After the Second World War the Fairey Aviation Company was looking for peacetime outlets for its skills and expertise. In 1946, With extensive premises on the waterside at Hamble, Sir Richard Fairey started the Fairey Marine Company to produce wooden boat hulls by a hot moulding technique previously developed for wooden aircraft. An obvious market was the increasing demand for pleasure craft.

Alan Vines and Charles Currey of Fairey Marine had a strong vision of light, seaworthy and practical yachts with room for all of the family, able to explore shallow creeks and rivers, the coast and ‘go foreign’. Working with the Fairey Marine design consultant Uffa Fox, they developed the twin lifting keel Atalanta 26.

From its launch in 1956 the Atalanta proved immediately popular from its launch in 1956. In 1958 they developed the 20′ Fulmar using many of the same design principle and just one of the keels.

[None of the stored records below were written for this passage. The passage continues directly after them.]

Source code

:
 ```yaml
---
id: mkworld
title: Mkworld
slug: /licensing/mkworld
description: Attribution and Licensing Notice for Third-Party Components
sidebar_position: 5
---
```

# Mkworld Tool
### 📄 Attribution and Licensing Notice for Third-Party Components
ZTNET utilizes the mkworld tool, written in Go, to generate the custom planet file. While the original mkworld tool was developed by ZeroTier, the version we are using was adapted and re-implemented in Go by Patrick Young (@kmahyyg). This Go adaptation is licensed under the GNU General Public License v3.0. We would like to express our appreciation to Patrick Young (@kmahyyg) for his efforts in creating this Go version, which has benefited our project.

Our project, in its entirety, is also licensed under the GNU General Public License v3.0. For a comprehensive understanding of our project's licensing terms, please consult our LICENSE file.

In 19XX they extended the freeboard and coachroof of the Atalanta to create the more roomy Titania, and the concept was further expanded in 1961 with a 31′ development of the Atalanta.

Read about the designs and how to get the best from the boats. Each class page includes design information and practical guidance and links to the Class Registers (including history pages for each boat), Indexes of available drawings and other practical information.

And if you are interested in having a sail why not use the Contact Form and we will put you in touch with an owner, or better still have a look at the ‘Boats for Sale’ page and buy your own.

Atalanta 26
An innovative, versatile and popular yacht in the late 1950s. Fairey Aircraft hot-moulding techniques enabled Fairey Marine to build large numbers of the strong and durable boats. These techniques also led to the Atalanta’s distinctive ‘everything curved’ shape.

With a hull form developed from the likes of the Firefly and Albacore the concept was a light, trailerable yacht capable of family cruising and offshore passages. These capabilities have been proven time and again. 26′ and 4+ berths in a boat weighing around 2 tonnes. The centre cockpit provides extensive safe room for six and keeps weight amidships when sailing.

Originally sold with 3/4 rig a masthead option was later added. Slightly under-canvassed sailing performance is adequate in light airs and the boats come into themselves when the wind pipes up.

The Titania shares the same underwater lines, keels and spars of the Atalanta. The primary differences are increased freeboard forward, shortened cockpit and lengthened ‘bubble’ (coachroof). These combine to give significantly more space below including 6’2″ headroom forward. The Titania was also fitted with a larger engine and larger fuel tanks.

There was demand for a smaller and cheaper yacht than the Atalanta and in 1958 Fairey Marine built the first of over 60 Fulmars.

At only 20′ long the full-bodied Fulmar hull offers 4 berths. The rounded ‘bubble’ coachroof and the single lifting keel were borrowed from the Atalanta.

Atalanta 31
The success of the Atalanta inevitably led to demand for a larger boat. Fairey Marine’s Alan Burnard drew the lines for the 31 using the same principles and layout as the Atalanta.

The boat has a roomy centre cockpit and utilise the Whipstaff tiller. The twin keels adopt the same mechanisms but are larger and fitted as standard with hydraulic lifts. Rather than the hinged rudder of the 26 the rudder lifts vertically, simplifying stern-to mooring.

The additional length provides significantly more space below to include hanging lockers, a larger forepeak for the sea toilet and sails, and more comfort in the aft cabin.